Lines to restate from the data below: from the one containing "## Collaboration" to the one containing "metastore thrift client", both included. Give them again exactly, and only them.

Material for this task:
---------------

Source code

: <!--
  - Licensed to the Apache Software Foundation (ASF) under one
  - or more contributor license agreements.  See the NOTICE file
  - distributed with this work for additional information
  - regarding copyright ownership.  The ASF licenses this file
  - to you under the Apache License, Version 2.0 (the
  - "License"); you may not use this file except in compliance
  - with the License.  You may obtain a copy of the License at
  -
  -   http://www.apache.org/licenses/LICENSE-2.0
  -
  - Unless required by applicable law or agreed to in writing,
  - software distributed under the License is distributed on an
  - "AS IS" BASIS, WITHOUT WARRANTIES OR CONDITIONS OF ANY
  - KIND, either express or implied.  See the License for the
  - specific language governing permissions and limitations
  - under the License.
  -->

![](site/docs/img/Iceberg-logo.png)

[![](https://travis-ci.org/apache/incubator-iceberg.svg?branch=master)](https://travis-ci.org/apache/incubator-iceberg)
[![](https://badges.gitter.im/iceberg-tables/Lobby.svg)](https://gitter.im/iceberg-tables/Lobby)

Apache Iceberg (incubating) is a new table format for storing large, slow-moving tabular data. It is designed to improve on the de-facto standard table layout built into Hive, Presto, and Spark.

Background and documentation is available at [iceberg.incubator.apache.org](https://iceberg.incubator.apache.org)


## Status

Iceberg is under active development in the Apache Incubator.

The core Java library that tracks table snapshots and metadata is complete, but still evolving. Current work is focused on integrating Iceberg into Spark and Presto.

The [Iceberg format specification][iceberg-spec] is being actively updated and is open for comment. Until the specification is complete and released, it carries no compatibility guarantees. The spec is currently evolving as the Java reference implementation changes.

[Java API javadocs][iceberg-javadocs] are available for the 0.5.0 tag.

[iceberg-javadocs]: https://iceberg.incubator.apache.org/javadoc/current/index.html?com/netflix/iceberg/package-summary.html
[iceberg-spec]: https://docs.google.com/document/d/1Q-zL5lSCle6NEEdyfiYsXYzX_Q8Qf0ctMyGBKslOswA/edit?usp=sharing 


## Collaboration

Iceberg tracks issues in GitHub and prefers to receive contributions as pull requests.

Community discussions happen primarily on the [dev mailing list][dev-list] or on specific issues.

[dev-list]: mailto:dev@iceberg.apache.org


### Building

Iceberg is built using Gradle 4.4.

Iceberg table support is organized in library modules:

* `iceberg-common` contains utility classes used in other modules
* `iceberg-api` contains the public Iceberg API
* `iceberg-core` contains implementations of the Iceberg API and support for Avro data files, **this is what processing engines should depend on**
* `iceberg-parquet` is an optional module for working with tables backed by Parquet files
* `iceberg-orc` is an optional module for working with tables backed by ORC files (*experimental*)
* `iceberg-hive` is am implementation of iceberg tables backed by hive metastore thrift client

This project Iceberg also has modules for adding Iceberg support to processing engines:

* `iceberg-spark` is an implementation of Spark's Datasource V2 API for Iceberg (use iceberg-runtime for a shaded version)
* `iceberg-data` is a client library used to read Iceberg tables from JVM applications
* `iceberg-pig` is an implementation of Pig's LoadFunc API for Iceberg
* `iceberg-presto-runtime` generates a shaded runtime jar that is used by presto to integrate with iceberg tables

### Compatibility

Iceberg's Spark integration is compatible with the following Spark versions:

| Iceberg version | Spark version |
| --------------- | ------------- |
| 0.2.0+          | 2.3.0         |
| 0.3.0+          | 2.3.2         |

---------------

Answer for the task:
## Collaboration

Iceberg tracks issues in GitHub and prefers to receive contributions as pull requests.

Community discussions happen primarily on the [dev mailing list][dev-list] or on specific issues.

[dev-list]: mailto:dev@iceberg.apache.org


### Building

Iceberg is built using Gradle 4.4.

Iceberg table support is organized in library modules:

* `iceberg-common` contains utility classes used in other modules
* `iceberg-api` contains the public Iceberg API
* `iceberg-core` contains implementations of the Iceberg API and support for Avro data files, **this is what processing engines should depend on**
* `iceberg-parquet` is an optional module for working with tables backed by Parquet files
* `iceberg-orc` is an optional module for working with tables backed by ORC files (*experimental*)
* `iceberg-hive` is am implementation of iceberg tables backed by hive metastore thrift client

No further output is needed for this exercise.